*EXERCISE DETAILS:*
Exact transcription of the records is required.

▼

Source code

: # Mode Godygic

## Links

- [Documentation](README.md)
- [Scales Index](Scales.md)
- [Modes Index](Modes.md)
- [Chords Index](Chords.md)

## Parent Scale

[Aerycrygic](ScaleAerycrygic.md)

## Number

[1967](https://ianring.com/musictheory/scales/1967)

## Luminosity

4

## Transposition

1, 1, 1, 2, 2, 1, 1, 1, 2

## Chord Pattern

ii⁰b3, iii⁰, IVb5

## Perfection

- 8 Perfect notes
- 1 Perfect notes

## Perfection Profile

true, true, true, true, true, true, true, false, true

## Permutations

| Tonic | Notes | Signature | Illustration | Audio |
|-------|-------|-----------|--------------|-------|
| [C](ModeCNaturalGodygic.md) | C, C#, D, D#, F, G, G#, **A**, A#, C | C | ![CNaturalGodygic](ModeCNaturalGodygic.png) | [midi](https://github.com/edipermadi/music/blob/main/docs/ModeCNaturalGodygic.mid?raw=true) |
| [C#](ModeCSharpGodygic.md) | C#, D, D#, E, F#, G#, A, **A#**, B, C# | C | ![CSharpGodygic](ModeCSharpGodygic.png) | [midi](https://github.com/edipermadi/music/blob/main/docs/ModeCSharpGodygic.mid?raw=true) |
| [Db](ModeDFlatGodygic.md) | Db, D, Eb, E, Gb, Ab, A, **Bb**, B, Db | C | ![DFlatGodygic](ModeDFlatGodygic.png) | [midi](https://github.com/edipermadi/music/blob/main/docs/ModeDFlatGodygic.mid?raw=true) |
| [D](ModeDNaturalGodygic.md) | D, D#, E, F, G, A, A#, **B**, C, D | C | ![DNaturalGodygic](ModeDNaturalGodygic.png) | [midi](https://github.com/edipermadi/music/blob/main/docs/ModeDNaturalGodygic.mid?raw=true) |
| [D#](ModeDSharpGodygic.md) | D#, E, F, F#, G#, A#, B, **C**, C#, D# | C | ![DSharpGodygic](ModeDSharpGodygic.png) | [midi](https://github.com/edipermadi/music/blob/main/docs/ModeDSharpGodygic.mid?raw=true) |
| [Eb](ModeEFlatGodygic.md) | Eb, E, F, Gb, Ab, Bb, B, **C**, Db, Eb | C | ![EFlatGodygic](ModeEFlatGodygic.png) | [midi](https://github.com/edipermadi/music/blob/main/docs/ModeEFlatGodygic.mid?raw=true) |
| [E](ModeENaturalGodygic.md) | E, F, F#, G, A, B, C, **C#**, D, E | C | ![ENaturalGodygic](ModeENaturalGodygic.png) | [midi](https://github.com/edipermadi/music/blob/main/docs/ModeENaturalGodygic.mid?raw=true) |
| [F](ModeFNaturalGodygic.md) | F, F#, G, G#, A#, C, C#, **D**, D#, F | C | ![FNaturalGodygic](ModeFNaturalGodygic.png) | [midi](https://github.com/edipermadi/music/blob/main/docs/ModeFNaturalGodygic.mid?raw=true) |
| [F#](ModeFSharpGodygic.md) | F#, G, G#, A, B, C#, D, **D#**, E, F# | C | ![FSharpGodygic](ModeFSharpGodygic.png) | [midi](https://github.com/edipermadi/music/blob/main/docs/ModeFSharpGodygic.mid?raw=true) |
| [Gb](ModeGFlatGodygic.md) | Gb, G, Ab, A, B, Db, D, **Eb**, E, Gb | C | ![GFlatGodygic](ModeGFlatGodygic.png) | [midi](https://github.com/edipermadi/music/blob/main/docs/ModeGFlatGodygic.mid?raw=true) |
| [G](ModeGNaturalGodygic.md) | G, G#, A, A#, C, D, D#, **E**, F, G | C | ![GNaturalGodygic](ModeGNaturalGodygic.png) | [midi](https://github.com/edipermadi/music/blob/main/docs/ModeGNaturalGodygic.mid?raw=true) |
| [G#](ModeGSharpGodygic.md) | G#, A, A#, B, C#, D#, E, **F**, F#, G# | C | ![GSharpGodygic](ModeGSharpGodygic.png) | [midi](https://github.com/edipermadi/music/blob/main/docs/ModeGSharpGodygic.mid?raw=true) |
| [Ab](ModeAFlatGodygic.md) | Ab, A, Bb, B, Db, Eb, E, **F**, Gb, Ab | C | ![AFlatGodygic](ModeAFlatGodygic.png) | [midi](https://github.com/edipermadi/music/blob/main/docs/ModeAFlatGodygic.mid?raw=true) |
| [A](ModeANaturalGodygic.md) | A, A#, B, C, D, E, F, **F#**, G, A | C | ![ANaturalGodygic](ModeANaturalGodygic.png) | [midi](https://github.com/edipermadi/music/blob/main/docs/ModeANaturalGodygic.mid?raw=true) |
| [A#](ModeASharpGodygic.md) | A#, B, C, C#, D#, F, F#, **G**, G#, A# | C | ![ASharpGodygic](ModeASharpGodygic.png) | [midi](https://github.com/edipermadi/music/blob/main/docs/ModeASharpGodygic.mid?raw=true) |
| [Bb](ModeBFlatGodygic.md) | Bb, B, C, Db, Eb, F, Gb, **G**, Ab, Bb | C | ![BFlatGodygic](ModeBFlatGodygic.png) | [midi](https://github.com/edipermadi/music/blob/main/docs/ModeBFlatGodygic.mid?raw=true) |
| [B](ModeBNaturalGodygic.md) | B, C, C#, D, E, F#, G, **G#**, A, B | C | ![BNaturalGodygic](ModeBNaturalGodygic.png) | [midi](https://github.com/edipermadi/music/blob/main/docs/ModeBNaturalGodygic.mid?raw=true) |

▲

*RESULT:*
Source code

: # Mode Godygic

## Links

- [Documentation](README.md)
- [Scales Index](Scales.md)
- [Modes Index](Modes.md)
- [Chords Index](Chords.md)

## Parent Scale

[Aerycrygic](ScaleAerycrygic.md)

## Number

[1967](https://ianring.com/musictheory/scales/1967)

## Luminosity

4

## Transposition

1, 1, 1, 2, 2, 1, 1, 1, 2

## Chord Pattern

ii⁰b3, iii⁰, IVb5

## Perfection

- 8 Perfect notes
- 1 Perfect notes

## Perfection Profile

true, true, true, true, true, true, true, false, true

## Permutations

| Tonic | Notes | Signature | Illustration | Audio |
|-------|-------|-----------|--------------|-------|
| [C](ModeCNaturalGodygic.md) | C, C#, D, D#, F, G, G#, **A**, A#, C | C | ![CNaturalGodygic](ModeCNaturalGodygic.png) | [midi](https://github.com/edipermadi/music/blob/main/docs/ModeCNaturalGodygic.mid?raw=true) |
| [C#](ModeCSharpGodygic.md) | C#, D, D#, E, F#, G#, A, **A#**, B, C# | C | ![CSharpGodygic](ModeCSharpGodygic.png) | [midi](https://github.com/edipermadi/music/blob/main/docs/ModeCSharpGodygic.mid?raw=true) |
| [Db](ModeDFlatGodygic.md) | Db, D, Eb, E, Gb, Ab, A, **Bb**, B, Db | C | ![DFlatGodygic](ModeDFlatGodygic.png) | [midi](https://github.com/edipermadi/music/blob/main/docs/ModeDFlatGodygic.mid?raw=true) |
| [D](ModeDNaturalGodygic.md) | D, D#, E, F, G, A, A#, **B**, C, D | C | ![DNaturalGodygic](ModeDNaturalGodygic.png) | [midi](https://github.com/edipermadi/music/blob/main/docs/ModeDNaturalGodygic.mid?raw=true) |
| [D#](ModeDSharpGodygic.md) | D#, E, F, F#, G#, A#, B, **C**, C#, D# | C | ![DSharpGodygic](ModeDSharpGodygic.png) | [midi](https://github.com/edipermadi/music/blob/main/docs/ModeDSharpGodygic.mid?raw=true) |
| [Eb](ModeEFlatGodygic.md) | Eb, E, F, Gb, Ab, Bb, B, **C**, Db, Eb | C | ![EFlatGodygic](ModeEFlatGodygic.png) | [midi](https://github.com/edipermadi/music/blob/main/docs/ModeEFlatGodygic.mid?raw=true) |
| [E](ModeENaturalGodygic.md) | E, F, F#, G, A, B, C, **C#**, D, E | C | ![ENaturalGodygic](ModeENaturalGodygic.png) | [midi](https://github.com/edipermadi/music/blob/main/docs/ModeENaturalGodygic.mid?raw=true) |
| [F](ModeFNaturalGodygic.md) | F, F#, G, G#, A#, C, C#, **D**, D#, F | C | ![FNaturalGodygic](ModeFNaturalGodygic.png) | [midi](https://github.com/edipermadi/music/blob/main/docs/ModeFNaturalGodygic.mid?raw=true) |
| [F#](ModeFSharpGodygic.md) | F#, G, G#, A, B, C#, D, **D#**, E, F# | C | ![FSharpGodygic](ModeFSharpGodygic.png) | [midi](https://github.com/edipermadi/music/blob/main/docs/ModeFSharpGodygic.mid?raw=true) |
| [Gb](ModeGFlatGodygic.md) | Gb, G, Ab, A, B, Db, D, **Eb**, E, Gb | C | ![GFlatGodygic](ModeGFlatGodygic.png) | [midi](https://github.com/edipermadi/music/blob/main/docs/ModeGFlatGodygic.mid?raw=true) |
| [G](ModeGNaturalGodygic.md) | G, G#, A, A#, C, D, D#, **E**, F, G | C | ![GNaturalGodygic](ModeGNaturalGodygic.png) | [midi](https://github.com/edipermadi/music/blob/main/docs/ModeGNaturalGodygic.mid?raw=true) |
| [G#](ModeGSharpGodygic.md) | G#, A, A#, B, C#, D#, E, **F**, F#, G# | C | ![GSharpGodygic](ModeGSharpGodygic.png) | [midi](https://github.com/edipermadi/music/blob/main/docs/ModeGSharpGodygic.mid?raw=true) |
| [Ab](ModeAFlatGodygic.md) | Ab, A, Bb, B, Db, Eb, E, **F**, Gb, Ab | C | ![AFlatGodygic](ModeAFlatGodygic.png) | [midi](https://github.com/edipermadi/music/blob/main/docs/ModeAFlatGodygic.mid?raw=true) |
| [A](ModeANaturalGodygic.md) | A, A#, B, C, D, E, F, **F#**, G, A | C | ![ANaturalGodygic](ModeANaturalGodygic.png) | [midi](https://github.com/edipermadi/music/blob/main/docs/ModeANaturalGodygic.mid?raw=true) |
| [A#](ModeASharpGodygic.md) | A#, B, C, C#, D#, F, F#, **G**, G#, A# | C | ![ASharpGodygic](ModeASharpGodygic.png) | [midi](https://github.com/edipermadi/music/blob/main/docs/ModeASharpGodygic.mid?raw=true) |
| [Bb](ModeBFlatGodygic.md) | Bb, B, C, Db, Eb, F, Gb, **G**, Ab, Bb | C | ![BFlatGodygic](ModeBFlatGodygic.png) | [midi](https://github.com/edipermadi/music/blob/main/docs/ModeBFlatGodygic.mid?raw=true) |
| [B](ModeBNaturalGodygic.md) | B, C, C#, D, E, F#, G, **G#**, A, B | C | ![BNaturalGodygic](ModeBNaturalGodygic.png) | [midi](https://github.com/edipermadi/music/blob/main/docs/ModeBNaturalGodygic.mid?raw=true) |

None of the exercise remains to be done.